Ma received his bachelor’s degree in materials science and
engineering from Fudan University in Shanghai, China, and his
master’s degrees in materials science and engineering from
Rensselaer in 2010. Upon completing his doctoral degree from
Rensselaer, Ma plans to continue researching materials and LEDs
in academia or industry.
About the $30,000 Lemelson-Rensselaer Student
Prize
The $30,000 Lemelson-Rensselaer Student Prize is
funded through a partnership with the Lemelson-MIT Program,
which has awarded the $30,000 Lemelson-MIT Student Prize to
outstanding student inventors at MIT since 1995.

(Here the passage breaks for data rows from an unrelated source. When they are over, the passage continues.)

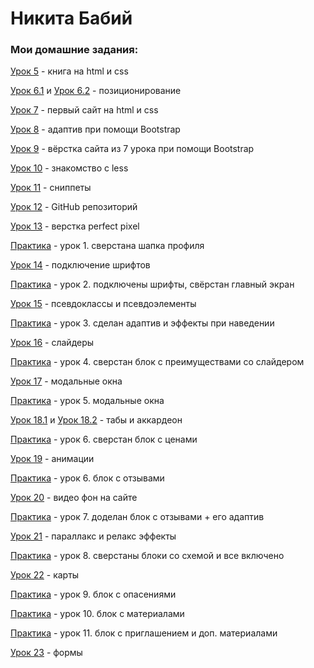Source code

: # Никита Бабий
### Мои домашние задания:

[Урок 5](https://KitVitalevich.github.io/lesson_5/ "Готовая домашка") - книга на html и css

[Урок 6.1](https://KitVitalevich.github.io/lesson_6/frame/) и [Урок 6.2](https://kitvitalevich.github.io/lesson_5/header/) - позиционирование

[Урок 7](https://KitVitalevich.github.io/lesson_7/) - первый сайт на html и css

[Урок 8](https://KitVitalevich.github.io/lesson_8/) - адаптив при помощи Bootstrap

[Урок 9](https://KitVitalevich.github.io/lesson_9/) - вёрстка сайта из 7 урока при помощи Bootstrap

[Урок 10](https://KitVitalevich.github.io/lesson_10/) - знакомство с less

[Урок 11](https://KitVitalevich.github.io/lesson_11/) - сниппеты

[Урок 12](https://KitVitalevich.github.io/lesson_12/) - GitHub репозиторий

[Урок 13](https://kitvitalevich.github.io/lesson_13/src/index.html) - верстка perfect pixel

[Практика](https://kitvitalevich.github.io/lesson_14/BigSite/src/index.html) - урок 1. сверстана шапка профиля

[Урок 14](https://kitvitalevich.github.io/lesson_15/src/index.html) - подключение шрифтов

[Практика](https://kitvitalevich.github.io/practice/src/index.html) - урок 2. подключены шрифты, свёрстан главный экран

[Урок 15](https://kitvitalevich.github.io/lesson_15/hover_effect/index.html) - псевдоклассы и псевдоэлементы 

[Практика](https://kitvitalevich.github.io/practice/src/index.html) - урок 3. сделан адаптив и эффекты при наведении 

[Урок 16](https://kitvitalevich.github.io/lesson_17/src/css/index.html) - слайдеры

[Практика](https://kitvitalevich.github.io/practice/src/index.html) - урок 4. сверстан блок с преимуществами со слайдером

[Урок 17](https://kitvitalevich.github.io/lesson_17/src/index.html) - модальные окна

[Практика](https://kitvitalevich.github.io/practice/src/practice/src/index.html) - урок 5. модальные окна

[Урок 18.1](https://kitvitalevich.github.io/tabs/src/index.html?#) и [Урок 18.2](https://kitvitalevich.github.io/accordion/src/index.html) - табы и аккардеон

[Практика](https://kitvitalevich.github.io/practice/src/index.html) - урок 6. сверстан блок с ценами

[Урок 19](https://kitvitalevich.github.io/lesson_19/tabs/src/index.html) - анимации

[Практика](https://kitvitalevich.github.io/practice/src/index.html) - урок 6. блок с отзывами

[Урок 20](https://kitvitalevich.github.io/lesson_20/src/index.html) - видео фон на сайте

[Практика](https://kitvitalevich.github.io/practice/src/index.html) - урок 7. доделан блок с отзывами + его адаптив

[Урок 21](https://kitvitalevich.github.io/parallax-site/index.html) - параллакс и релакс эффекты

[Практика](https://kitvitalevich.github.io/practice/src/index.html) - урок 8. сверстаны блоки со схемой и все включено

[Урок 22](https://kitvitalevich.github.io/lesson_22/src/index.html) - карты 

[Практика](https://kitvitalevich.github.io/practice/src/index.html) - урок 9. блок с опасениями 

[Практика](https://kitvitalevich.github.io/practice/src/index.html) - урок 10. блок с материалами

[Практика](https://kitvitalevich.github.io/practice/src/index.html) - урок 11. блок с приглашением и доп. материалами

[Урок 23](https://kitvitalevich.github.io/lesson_23/index.html) - формы
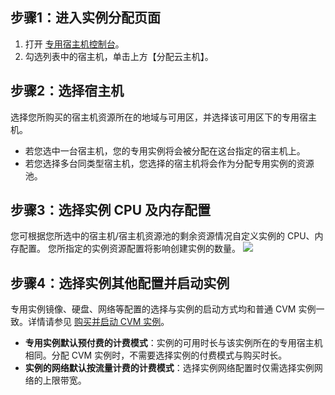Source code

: ## 步骤1：进入实例分配页面

1. 打开 [专用宿主机控制台](https://console.cloud.tencent.com/cvm/cdh)。
2. 勾选列表中的宿主机，单击上方【分配云主机】。

## 步骤2：选择宿主机

选择您所购买的宿主机资源所在的地域与可用区，并选择该可用区下的专用宿主机。
- 若您选中一台宿主机，您的专用实例将会被分配在这台指定的宿主机上。
- 若您选择多台同类型宿主机，您选择的宿主机将会作为分配专用实例的资源池。


## 步骤3：选择实例 CPU 及内存配置

您可根据您所选中的宿主机/宿主机资源池的剩余资源情况自定义实例的 CPU、内存配置。
您所指定的实例资源配置将影响创建实例的数量。
![](https://main.qcloudimg.com/raw/cf4e68962507bf5e35041ef0bbe59997.png)



## 步骤4：选择实例其他配置并启动实例

专用实例镜像、硬盘、网络等配置的选择与实例的启动方式均和普通 CVM 实例一致。详情请参见 [购买并启动 CVM 实例](https://cloud.tencent.com/doc/product/213/4855)。
- **专用实例默认预付费的计费模式**：实例的可用时长与该实例所在的专用宿主机相同。分配 CVM 实例时，不需要选择实例的付费模式与购买时长。
- **实例的网络默认按流量计费的计费模式**：选择实例网络配置时仅需选择实例网络的上限带宽。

About The Lemelson-MIT Program
Celebrating innovation, inspiring
youth
The Lemelson-MIT Program celebrates outstanding
innovators and inspires young people to pursue creative lives
and careers through invention.
Jerome H. Lemelson, one of U.S. history’s most prolific
inventors, and his wife, Dorothy, founded the Lemelson-MIT
Program at the Massachusetts Institute of Technology in 1994.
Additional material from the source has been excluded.